2. The method according to claim 1, wherein the first eyepiece and the second eyepiece include receiving a trigger signal, and determining the first and second conversions is in response to receiving the trigger signal.
3. The first target image and the second target image are the same, or The method according to claim 1, wherein the first target image and the second target image are different.
4. The method according to claim 3, wherein the first target image and the second target image are interdependent.
5. The method according to claim 1, wherein the first eyepiece comprises a first projector optically coupled to the first eyepiece, and the second eyepiece comprises a second projector optically coupled to the second eyepiece.
6. Transmitting the data of the first target image to the first projector, The data of the second target image is transmitted to the second projector.
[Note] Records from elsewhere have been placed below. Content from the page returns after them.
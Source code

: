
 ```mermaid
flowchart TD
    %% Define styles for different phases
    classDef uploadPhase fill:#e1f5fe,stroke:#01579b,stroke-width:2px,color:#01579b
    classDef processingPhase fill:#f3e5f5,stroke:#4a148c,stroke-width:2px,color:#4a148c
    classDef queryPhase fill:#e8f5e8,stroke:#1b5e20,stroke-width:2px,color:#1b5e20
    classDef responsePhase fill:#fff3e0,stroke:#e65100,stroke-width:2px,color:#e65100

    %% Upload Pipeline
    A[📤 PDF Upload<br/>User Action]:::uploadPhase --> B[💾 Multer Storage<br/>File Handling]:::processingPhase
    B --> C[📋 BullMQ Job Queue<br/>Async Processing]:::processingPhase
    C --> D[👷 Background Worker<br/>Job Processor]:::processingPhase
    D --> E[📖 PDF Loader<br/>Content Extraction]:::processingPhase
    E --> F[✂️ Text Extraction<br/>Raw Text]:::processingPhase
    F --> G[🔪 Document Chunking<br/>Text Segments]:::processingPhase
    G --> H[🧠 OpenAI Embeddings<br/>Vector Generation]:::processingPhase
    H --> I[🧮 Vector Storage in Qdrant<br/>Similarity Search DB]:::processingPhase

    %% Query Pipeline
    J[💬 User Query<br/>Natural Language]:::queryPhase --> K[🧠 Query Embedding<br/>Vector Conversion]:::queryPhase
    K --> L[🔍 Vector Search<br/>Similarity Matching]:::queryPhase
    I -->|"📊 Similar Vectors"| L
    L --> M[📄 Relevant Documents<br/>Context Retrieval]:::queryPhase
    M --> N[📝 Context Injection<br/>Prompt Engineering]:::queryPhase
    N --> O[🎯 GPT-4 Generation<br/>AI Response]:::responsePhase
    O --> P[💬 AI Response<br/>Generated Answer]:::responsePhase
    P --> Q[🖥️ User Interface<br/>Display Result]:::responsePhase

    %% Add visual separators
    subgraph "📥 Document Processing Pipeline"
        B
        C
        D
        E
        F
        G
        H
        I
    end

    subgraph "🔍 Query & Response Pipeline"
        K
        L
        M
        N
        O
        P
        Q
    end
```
The method according to claim 5, including the method described in claim 5.
7. The first captured image is received by a first imaging sensor which is optically coupled to the first projector. The method according to claim 6, wherein the second captured image is received by a second imaging sensor optically coupled to the second projector.
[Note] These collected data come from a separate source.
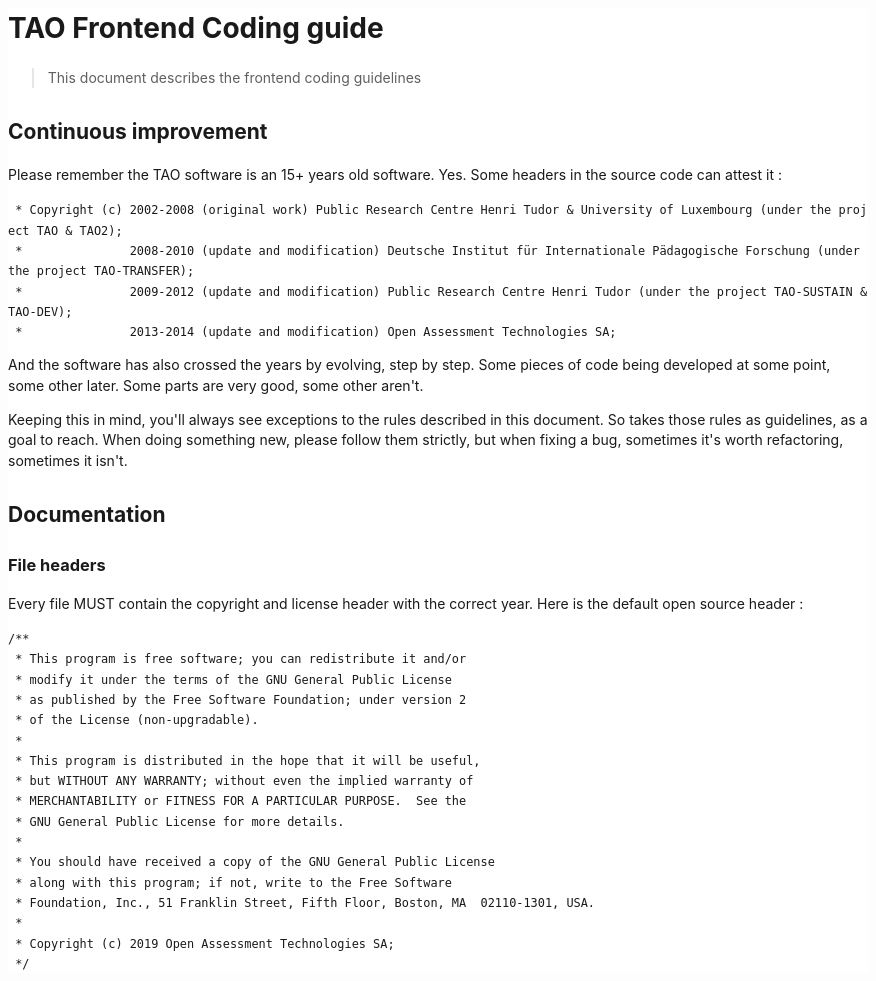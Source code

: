 

# TAO Frontend Coding guide

> This document describes the frontend coding guidelines

## Continuous improvement

Please remember the TAO software is an 15+ years old software. Yes.
Some headers in the source code can attest it :

```
 * Copyright (c) 2002-2008 (original work) Public Research Centre Henri Tudor & University of Luxembourg (under the project TAO & TAO2);
 *               2008-2010 (update and modification) Deutsche Institut für Internationale Pädagogische Forschung (under the project TAO-TRANSFER);
 *               2009-2012 (update and modification) Public Research Centre Henri Tudor (under the project TAO-SUSTAIN & TAO-DEV);
 *               2013-2014 (update and modification) Open Assessment Technologies SA;
```

And the software has also crossed the years by evolving, step by step. Some pieces of code being developed at some point, some other later. Some parts are very good, some other aren't.

Keeping this in mind, you'll always see exceptions to the rules described in this document. So takes those rules as guidelines, as a goal to reach. When doing something new, please follow them strictly, but when fixing a bug, sometimes it's worth refactoring, sometimes it isn't.



## Documentation

### File headers

Every file MUST contain the copyright and license header with the correct year.
Here is the default open source header :

```
/**
 * This program is free software; you can redistribute it and/or
 * modify it under the terms of the GNU General Public License
 * as published by the Free Software Foundation; under version 2
 * of the License (non-upgradable).
 *
 * This program is distributed in the hope that it will be useful,
 * but WITHOUT ANY WARRANTY; without even the implied warranty of
 * MERCHANTABILITY or FITNESS FOR A PARTICULAR PURPOSE.  See the
 * GNU General Public License for more details.
 *
 * You should have received a copy of the GNU General Public License
 * along with this program; if not, write to the Free Software
 * Foundation, Inc., 51 Franklin Street, Fifth Floor, Boston, MA  02110-1301, USA.
 *
 * Copyright (c) 2019 Open Assessment Technologies SA;
 */

```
8. To be viewed on the first eyepiece, the first transformation is applied to the first subsequent image as the first transformed subsequent image, In order to view it on the second eyepiece, the second transformation is applied to the second subsequent image as the second transformed subsequent image. The method according to claim 7, including the method described in claim 7.
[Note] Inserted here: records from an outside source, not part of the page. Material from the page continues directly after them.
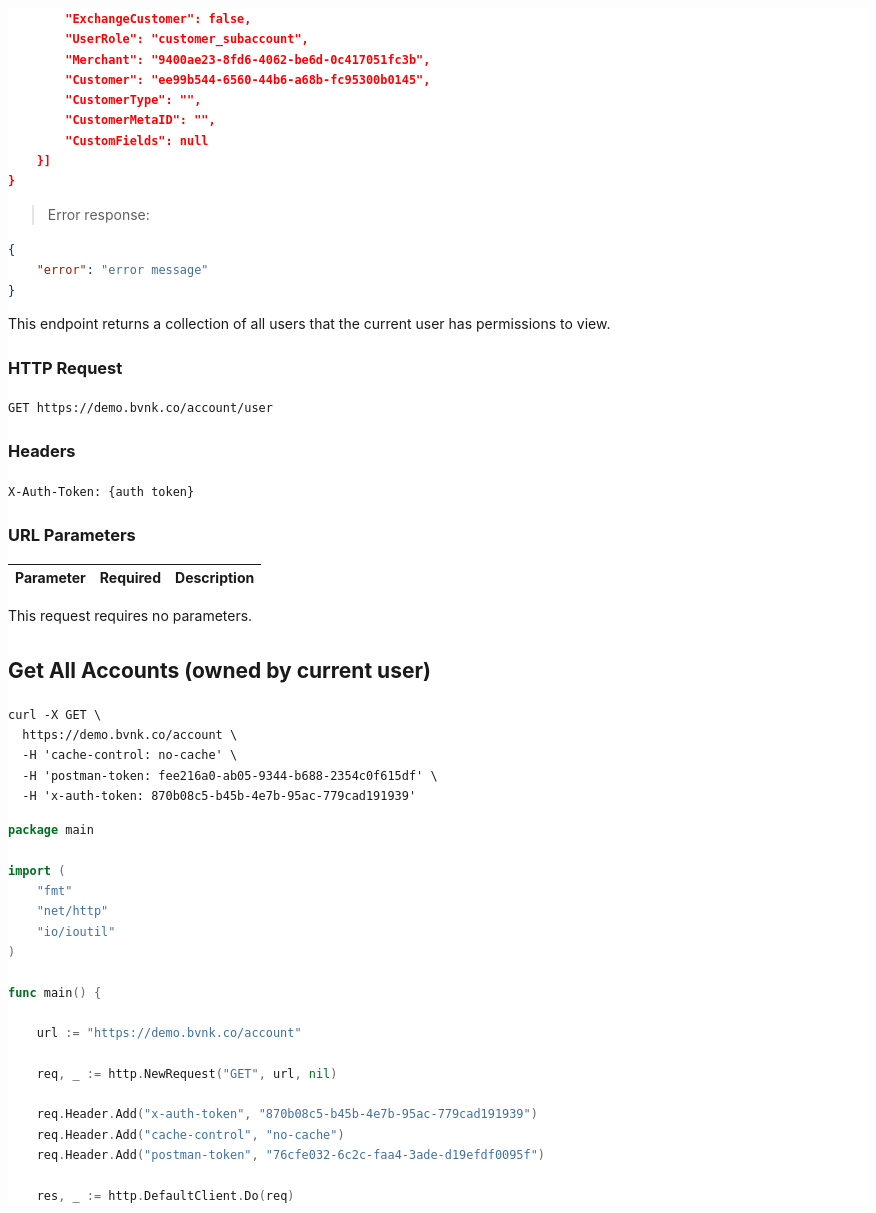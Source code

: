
 ```json
        "ExchangeCustomer": false,
        "UserRole": "customer_subaccount",
        "Merchant": "9400ae23-8fd6-4062-be6d-0c417051fc3b",
        "Customer": "ee99b544-6560-44b6-a68b-fc95300b0145",
        "CustomerType": "",
        "CustomerMetaID": "",
        "CustomFields": null
    }]
}
```

> Error response:

```json
{
    "error": "error message"
}
```

This endpoint returns a collection of all users that the current user has permissions to view.

### HTTP Request

`GET https://demo.bvnk.co/account/user`

### Headers

`X-Auth-Token: {auth token}`

### URL Parameters

Parameter | Required | Description
--------- | ----------- | ----------

This request requires no parameters.

## Get All Accounts (owned by current user)

```shell
curl -X GET \
  https://demo.bvnk.co/account \
  -H 'cache-control: no-cache' \
  -H 'postman-token: fee216a0-ab05-9344-b688-2354c0f615df' \
  -H 'x-auth-token: 870b08c5-b45b-4e7b-95ac-779cad191939'
```

```go
package main

import (
    "fmt"
    "net/http"
    "io/ioutil"
)

func main() {

    url := "https://demo.bvnk.co/account"

    req, _ := http.NewRequest("GET", url, nil)

    req.Header.Add("x-auth-token", "870b08c5-b45b-4e7b-95ac-779cad191939")
    req.Header.Add("cache-control", "no-cache")
    req.Header.Add("postman-token", "76cfe032-6c2c-faa4-3ade-d19efdf0095f")

    res, _ := http.DefaultClient.Do(req)

```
9. Transmitting the first converted subsequent image to the first projector, The second converted subsequent image is transmitted to the second projector. The method according to claim 8, including the method described in claim 8.
10. A non-temporary computer-readable medium for storing one or more instructions that can be executed by a computer system to perform one or more operations, wherein the one or more operations are: Receiving data of a first target image associated with the non-deformed state of the first eyepiece of a head-mounted display device, Receiving data of a second target image associated with the non-deformed state of the second eyepiece of the head-mounted display device, Receiving data of a first captured image associated with the deformation state of the first eyepiece, Receiving data of a second captured image associated with the deformation state of the second eyepiece, The first determined transformation is to determine a first transformation, wherein the first transformation maps the first captured image to the first target image. A second determined transformation is to determine a second transformation, wherein the second transformation maps the second captured image to the second target image. Non-temporary computer-readable media, including [specific media].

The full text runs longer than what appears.